Task goal
Exactly reproduce all the records, keeping pictures out of the copy.
- Opening Delimiter -
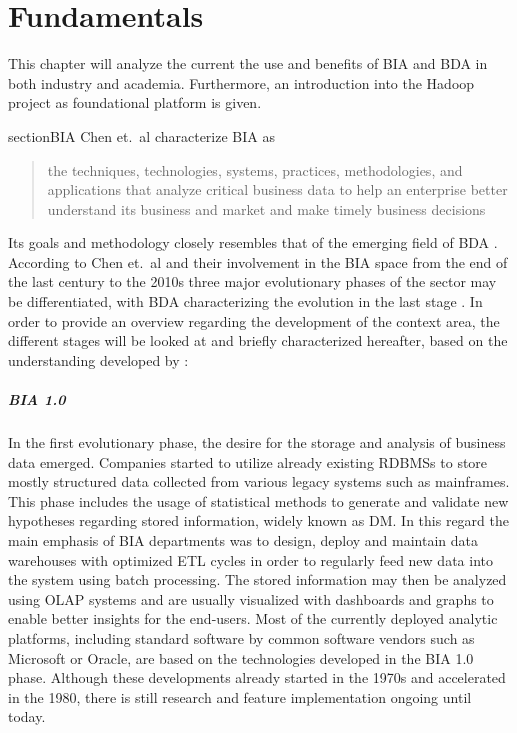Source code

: \chapter{Fundamentals}
\label{chap:fund}
This chapter will analyze the current the use and benefits of \ac{BIA} and \ac{BDA} in both industry and academia. Furthermore, an introduction into the Hadoop project as foundational platform is given. 

section{\acl{BIA}}
\label{sota-bia}
Chen et.~al characterize \ac{BIA} as \blockcquote[p.~1166]{chen2012business}{the techniques, technologies, systems, practices, methodologies, and applications that analyze critical business data to help an enterprise better understand its business and market and make timely business decisions}. Its goals and methodology closely resembles that of the emerging field of \ac{BDA} \autocite[p.~1166]{chen2012business}.
According to Chen et.~al and their involvement in the \ac{BIA} space from the end of the last century to the 2010s three major evolutionary phases of the sector may be differentiated, with \ac{BDA} characterizing the evolution in the last stage \autocite[][p.~1168 \psqq]{chen2012business}. In order to provide an overview regarding the development of the context area, the different stages will be looked at and briefly characterized hereafter, based on the understanding developed by \textcite[p.~1166 \psqq]{chen2012business}:

\paragraph{\ac{BIA} 1.0} In the first evolutionary phase, the desire for the storage and analysis of business data emerged. Companies started to utilize already existing \acp{RDBMS} to store mostly structured data collected from various legacy systems such as mainframes. This phase includes the usage of statistical methods to generate and validate new hypotheses regarding stored information, widely known as \ac{DM}. In this regard the main emphasis of \ac{BIA} departments was to design, deploy and maintain data warehouses with optimized \ac{ETL} cycles in order to regularly feed new data into the system using batch processing. The stored information may then be analyzed using \ac{OLAP} systems and are usually visualized with dashboards and graphs to enable better insights for the end-users.
Most of the currently deployed analytic platforms, including standard software by common software vendors such as Microsoft or Oracle, are based on the technologies developed in the \ac{BIA} 1.0 phase. Although these developments already started in the 1970s and accelerated in the 1980, there is still research and feature implementation ongoing until today.

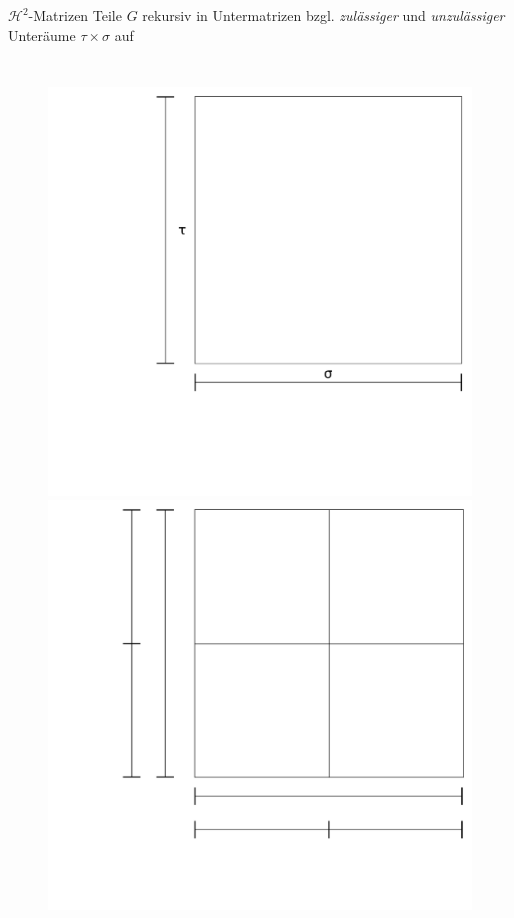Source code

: \documentclass[10pt]{beamer}
\begin{document}
\begin{frame}{\(\mathcal{H}^2\)-Matrizen}
  Teile \( G \) rekursiv in Untermatrizen bzgl. \textit{zulässiger} und
  \textit{unzulässiger} Unteräume \( \tau \times \sigma \) auf

  \begin{columns}
      \begin{figure}
        \begin{overprint}
          \centering\includegraphics[width=\linewidth]{figures/fg-h2-matrix-1.pdf}
          \centering\includegraphics[width=\linewidth]{figures/fg-h2-matrix-2.pdf}

\end{overprint}
\end{figure}
\end{columns}
\end{frame}
\end{document}
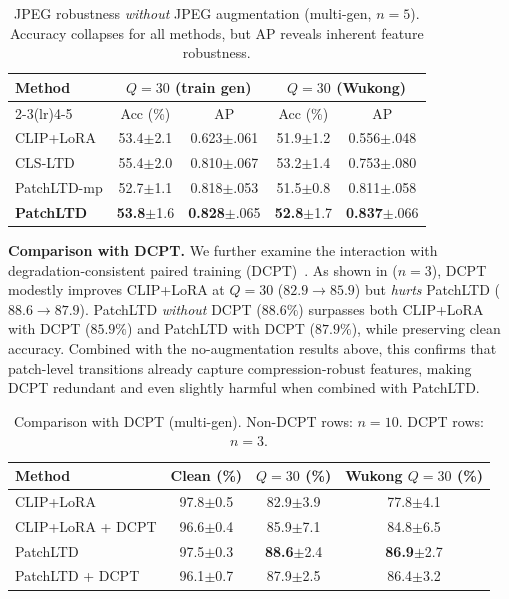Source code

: \documentclass[runningheads]{llncs}
\newcommand{\ours}{PatchLTD}
\begin{document}
\begin{table}[t]
\centering
\caption{JPEG robustness \emph{without} JPEG augmentation (multi-gen, $n{=}5$). Accuracy collapses for all methods, but AP reveals inherent feature robustness.}
\label{tab:noaug}
\setlength{\tabcolsep}{5pt}
\begin{tabular}{lcccc}
\toprule
\multirow{2}{*}{Method} & \multicolumn{2}{c}{$Q{=}30$ (train gen)} & \multicolumn{2}{c}{$Q{=}30$ (Wukong)} \\
\cmidrule(lr){2-3}\cmidrule(lr){4-5}
                        & Acc (\%) & AP    & Acc (\%) & AP \\
\midrule
CLIP+LoRA      & 53.4\scriptsize$\pm$2.1 & 0.623\scriptsize$\pm$.061 & 51.9\scriptsize$\pm$1.2 & 0.556\scriptsize$\pm$.048 \\
CLS-LTD        & 55.4\scriptsize$\pm$2.0 & 0.810\scriptsize$\pm$.067 & 53.2\scriptsize$\pm$1.4 & 0.753\scriptsize$\pm$.080 \\
\ours{}-mp     & 52.7\scriptsize$\pm$1.1 & 0.818\scriptsize$\pm$.053 & 51.5\scriptsize$\pm$0.8 & 0.811\scriptsize$\pm$.058 \\
\textbf{\ours{}} & \textbf{53.8}\scriptsize$\pm$1.6 & \textbf{0.828}\scriptsize$\pm$.065 & \textbf{52.8}\scriptsize$\pm$1.7 & \textbf{0.837}\scriptsize$\pm$.066 \\
\bottomrule
\end{tabular}
\end{table}

\noindent\textbf{Comparison with DCPT.}
We further examine the interaction with degradation-consistent paired training (DCPT)~\cite{dcpt2026}.
As shown in  ($n{=}3$), DCPT modestly improves CLIP+LoRA at $Q{=}30$ ($82.9 \to 85.9$) but \emph{hurts} \ours{} ($88.6 \to 87.9$).
\ours{} \emph{without} DCPT ($88.6\%$) surpasses both CLIP+LoRA with DCPT ($85.9\%$) and \ours{} with DCPT ($87.9\%$), while preserving clean accuracy.
Combined with the no-augmentation results above, this confirms that patch-level transitions already capture compression-robust features, making DCPT redundant and even slightly harmful when combined with \ours{}.

\begin{table}[t]
\centering
\caption{Comparison with DCPT (multi-gen). Non-DCPT rows: $n{=}10$. DCPT rows: $n{=}3$.}
\label{tab:dcpt}
\setlength{\tabcolsep}{5pt}
\begin{tabular}{lccc}
\toprule
Method & Clean (\%) & $Q{=}30$ (\%) & Wukong $Q{=}30$ (\%) \\
\midrule
CLIP+LoRA             & 97.8\scriptsize$\pm$0.5 & 82.9\scriptsize$\pm$3.9 & 77.8\scriptsize$\pm$4.1 \\
CLIP+LoRA + DCPT      & 96.6\scriptsize$\pm$0.4 & 85.9\scriptsize$\pm$7.1 & 84.8\scriptsize$\pm$6.5 \\
\ours{}               & 97.5\scriptsize$\pm$0.3 & \textbf{88.6}\scriptsize$\pm$2.4 & \textbf{86.9}\scriptsize$\pm$2.7 \\
\ours{} + DCPT        & 96.1\scriptsize$\pm$0.7 & 87.9\scriptsize$\pm$2.5 & 86.4\scriptsize$\pm$3.2 \\
\bottomrule
\end{tabular}
\end{table}
\end{document}
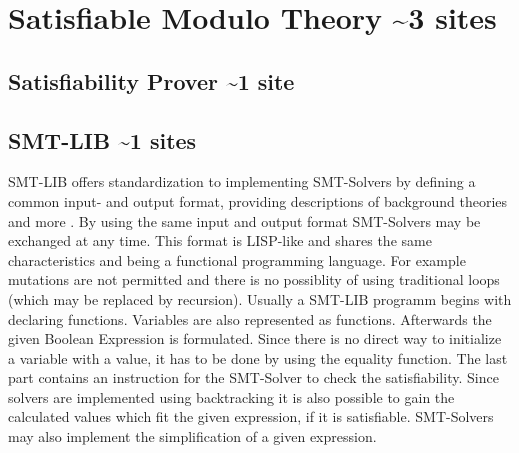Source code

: \section{Satisfiable Modulo Theory \textasciitilde 3 sites}
\subsection{Satisfiability Prover \textasciitilde 1 site}
\subsection{SMT-LIB \textasciitilde 1 sites}
SMT-LIB offers standardization to implementing SMT-Solvers by defining a common input- and output format, providing descriptions of background theories and more \cite{cokSMTLIBv2LanguageTools}. %
By using the same input and output format SMT-Solvers may be exchanged at any time. 
This format is LISP-like and shares the same characteristics and being a functional programming language. 
For example mutations are not permitted and there is no possiblity of using traditional loops (which may be replaced by recursion).
Usually a SMT-LIB programm begins with declaring functions. Variables are also represented as functions. 
Afterwards the given Boolean Expression is formulated. Since there is no direct way to initialize a variable with a value, it has to be done by using the equality function. 
The last part contains an instruction for the SMT-Solver to check the satisfiability. 
Since solvers are implemented using backtracking it is also possible to gain the calculated values which fit the given expression, if it is satisfiable. 
SMT-Solvers may also implement the simplification of a given expression.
- Closing Delimiter -
Task response
Source code

: \chapter{Fundamentals}
\label{chap:fund}
This chapter will analyze the current the use and benefits of \ac{BIA} and \ac{BDA} in both industry and academia. Furthermore, an introduction into the Hadoop project as foundational platform is given. 

section{\acl{BIA}}
\label{sota-bia}
Chen et.~al characterize \ac{BIA} as \blockcquote[p.~1166]{chen2012business}{the techniques, technologies, systems, practices, methodologies, and applications that analyze critical business data to help an enterprise better understand its business and market and make timely business decisions}. Its goals and methodology closely resembles that of the emerging field of \ac{BDA} \autocite[p.~1166]{chen2012business}.
According to Chen et.~al and their involvement in the \ac{BIA} space from the end of the last century to the 2010s three major evolutionary phases of the sector may be differentiated, with \ac{BDA} characterizing the evolution in the last stage \autocite[][p.~1168 \psqq]{chen2012business}. In order to provide an overview regarding the development of the context area, the different stages will be looked at and briefly characterized hereafter, based on the understanding developed by \textcite[p.~1166 \psqq]{chen2012business}:

\paragraph{\ac{BIA} 1.0} In the first evolutionary phase, the desire for the storage and analysis of business data emerged. Companies started to utilize already existing \acp{RDBMS} to store mostly structured data collected from various legacy systems such as mainframes. This phase includes the usage of statistical methods to generate and validate new hypotheses regarding stored information, widely known as \ac{DM}. In this regard the main emphasis of \ac{BIA} departments was to design, deploy and maintain data warehouses with optimized \ac{ETL} cycles in order to regularly feed new data into the system using batch processing. The stored information may then be analyzed using \ac{OLAP} systems and are usually visualized with dashboards and graphs to enable better insights for the end-users.
Most of the currently deployed analytic platforms, including standard software by common software vendors such as Microsoft or Oracle, are based on the technologies developed in the \ac{BIA} 1.0 phase. Although these developments already started in the 1970s and accelerated in the 1980, there is still research and feature implementation ongoing until today.

Source code

: \documentclass[10pt]{beamer}
\begin{document}
\begin{frame}{\(\mathcal{H}^2\)-Matrizen}
  Teile \( G \) rekursiv in Untermatrizen bzgl. \textit{zulässiger} und
  \textit{unzulässiger} Unteräume \( \tau \times \sigma \) auf

  \begin{columns}
      \begin{figure}
        \begin{overprint}
          \centering\includegraphics[width=\linewidth]{figures/fg-h2-matrix-1.pdf}
          \centering\includegraphics[width=\linewidth]{figures/fg-h2-matrix-2.pdf}

\end{overprint}
\end{figure}
\end{columns}
\end{frame}
\end{document}
Source code

: \documentclass[runningheads]{llncs}
\newcommand{\ours}{PatchLTD}
\begin{document}
\begin{table}[t]
\centering
\caption{JPEG robustness \emph{without} JPEG augmentation (multi-gen, $n{=}5$). Accuracy collapses for all methods, but AP reveals inherent feature robustness.}
\label{tab:noaug}
\setlength{\tabcolsep}{5pt}
\begin{tabular}{lcccc}
\toprule
\multirow{2}{*}{Method} & \multicolumn{2}{c}{$Q{=}30$ (train gen)} & \multicolumn{2}{c}{$Q{=}30$ (Wukong)} \\
\cmidrule(lr){2-3}\cmidrule(lr){4-5}
                        & Acc (\%) & AP    & Acc (\%) & AP \\
\midrule
CLIP+LoRA      & 53.4\scriptsize$\pm$2.1 & 0.623\scriptsize$\pm$.061 & 51.9\scriptsize$\pm$1.2 & 0.556\scriptsize$\pm$.048 \\
CLS-LTD        & 55.4\scriptsize$\pm$2.0 & 0.810\scriptsize$\pm$.067 & 53.2\scriptsize$\pm$1.4 & 0.753\scriptsize$\pm$.080 \\
\ours{}-mp     & 52.7\scriptsize$\pm$1.1 & 0.818\scriptsize$\pm$.053 & 51.5\scriptsize$\pm$0.8 & 0.811\scriptsize$\pm$.058 \\
\textbf{\ours{}} & \textbf{53.8}\scriptsize$\pm$1.6 & \textbf{0.828}\scriptsize$\pm$.065 & \textbf{52.8}\scriptsize$\pm$1.7 & \textbf{0.837}\scriptsize$\pm$.066 \\
\bottomrule
\end{tabular}
\end{table}

\noindent\textbf{Comparison with DCPT.}
We further examine the interaction with degradation-consistent paired training (DCPT)~\cite{dcpt2026}.
As shown in  ($n{=}3$), DCPT modestly improves CLIP+LoRA at $Q{=}30$ ($82.9 \to 85.9$) but \emph{hurts} \ours{} ($88.6 \to 87.9$).
\ours{} \emph{without} DCPT ($88.6\%$) surpasses both CLIP+LoRA with DCPT ($85.9\%$) and \ours{} with DCPT ($87.9\%$), while preserving clean accuracy.
Combined with the no-augmentation results above, this confirms that patch-level transitions already capture compression-robust features, making DCPT redundant and even slightly harmful when combined with \ours{}.

\begin{table}[t]
\centering
\caption{Comparison with DCPT (multi-gen). Non-DCPT rows: $n{=}10$. DCPT rows: $n{=}3$.}
\label{tab:dcpt}
\setlength{\tabcolsep}{5pt}
\begin{tabular}{lccc}
\toprule
Method & Clean (\%) & $Q{=}30$ (\%) & Wukong $Q{=}30$ (\%) \\
\midrule
CLIP+LoRA             & 97.8\scriptsize$\pm$0.5 & 82.9\scriptsize$\pm$3.9 & 77.8\scriptsize$\pm$4.1 \\
CLIP+LoRA + DCPT      & 96.6\scriptsize$\pm$0.4 & 85.9\scriptsize$\pm$7.1 & 84.8\scriptsize$\pm$6.5 \\
\ours{}               & 97.5\scriptsize$\pm$0.3 & \textbf{88.6}\scriptsize$\pm$2.4 & \textbf{86.9}\scriptsize$\pm$2.7 \\
\ours{} + DCPT        & 96.1\scriptsize$\pm$0.7 & 87.9\scriptsize$\pm$2.5 & 86.4\scriptsize$\pm$3.2 \\
\bottomrule
\end{tabular}
\end{table}
\end{document}
Source code

: \section{Satisfiable Modulo Theory \textasciitilde 3 sites}
\subsection{Satisfiability Prover \textasciitilde 1 site}
\subsection{SMT-LIB \textasciitilde 1 sites}
SMT-LIB offers standardization to implementing SMT-Solvers by defining a common input- and output format, providing descriptions of background theories and more \cite{cokSMTLIBv2LanguageTools}. %
By using the same input and output format SMT-Solvers may be exchanged at any time. 
This format is LISP-like and shares the same characteristics and being a functional programming language. 
For example mutations are not permitted and there is no possiblity of using traditional loops (which may be replaced by recursion).
Usually a SMT-LIB programm begins with declaring functions. Variables are also represented as functions. 
Afterwards the given Boolean Expression is formulated. Since there is no direct way to initialize a variable with a value, it has to be done by using the equality function. 
The last part contains an instruction for the SMT-Solver to check the satisfiability. 
Since solvers are implemented using backtracking it is also possible to gain the calculated values which fit the given expression, if it is satisfiable. 
SMT-Solvers may also implement the simplification of a given expression.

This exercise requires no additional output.